*** Opening Data supplied ***
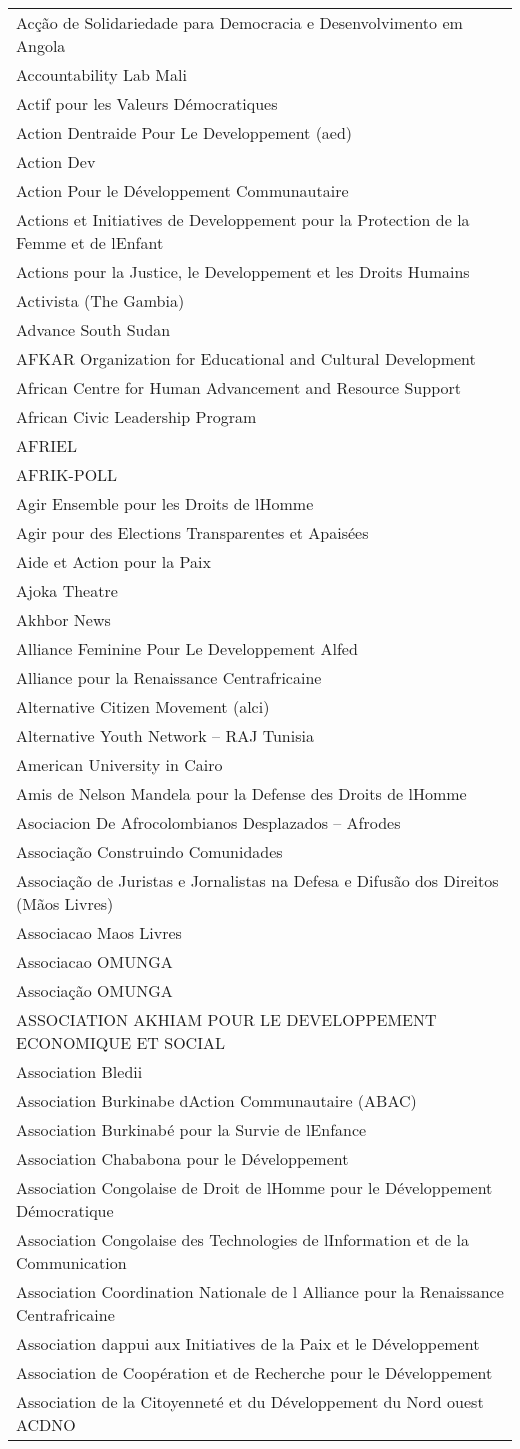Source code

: \begin{longtable}[]{@{}l@{}}
\toprule
\endhead
Acção de Solidariedade para Democracia e Desenvolvimento em
Angola\tabularnewline
Accountability Lab Mali\tabularnewline
Actif pour les Valeurs Démocratiques\tabularnewline
Action Dentraide Pour Le Developpement (aed)\tabularnewline
Action Dev\tabularnewline
Action Pour le Développement Communautaire\tabularnewline
Actions et Initiatives de Developpement pour la Protection de la Femme
et de lEnfant\tabularnewline
Actions pour la Justice, le Developpement et les Droits
Humains\tabularnewline
Activista (The Gambia)\tabularnewline
Advance South Sudan\tabularnewline
AFKAR Organization for Educational and Cultural
Development\tabularnewline
African Centre for Human Advancement and Resource Support\tabularnewline
African Civic Leadership Program\tabularnewline
AFRIEL\tabularnewline
AFRIK-POLL\tabularnewline
Agir Ensemble pour les Droits de lHomme\tabularnewline
Agir pour des Elections Transparentes et Apaisées\tabularnewline
Aide et Action pour la Paix\tabularnewline
Ajoka Theatre\tabularnewline
Akhbor News\tabularnewline
Alliance Feminine Pour Le Developpement Alfed\tabularnewline
Alliance pour la Renaissance Centrafricaine\tabularnewline
Alternative Citizen Movement (alci)\tabularnewline
Alternative Youth Network -- RAJ Tunisia\tabularnewline
American University in Cairo\tabularnewline
Amis de Nelson Mandela pour la Defense des Droits de
lHomme\tabularnewline
Asociacion De Afrocolombianos Desplazados -- Afrodes\tabularnewline
Associação Construindo Comunidades\tabularnewline
Associação de Juristas e Jornalistas na Defesa e Difusão dos Direitos
(Mãos Livres)\tabularnewline
Associacao Maos Livres\tabularnewline
Associacao OMUNGA\tabularnewline
Associação OMUNGA\tabularnewline
ASSOCIATION AKHIAM POUR LE DEVELOPPEMENT ECONOMIQUE ET
SOCIAL\tabularnewline
Association Bledii\tabularnewline
Association Burkinabe dAction Communautaire (ABAC)\tabularnewline
Association Burkinabé pour la Survie de lEnfance\tabularnewline
Association Chababona pour le Développement\tabularnewline
Association Congolaise de Droit de lHomme pour le Développement
Démocratique\tabularnewline
Association Congolaise des Technologies de lInformation et de la
Communication\tabularnewline
Association Coordination Nationale de l Alliance pour la Renaissance
Centrafricaine\tabularnewline
Association dappui aux Initiatives de la Paix et le
Développement\tabularnewline
Association de Coopération et de Recherche pour le
Développement\tabularnewline
Association de la Citoyenneté et du Développement du Nord ouest
ACDNO\tabularnewline

\end{longtable}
*** Closing Data supplied ***
Find the lines of the listing above that hold "Actions". Please copy them.

**Completed exercise**.
Actions et Initiatives de Developpement pour la Protection de la Femme
Actions pour la Justice, le Developpement et les Droits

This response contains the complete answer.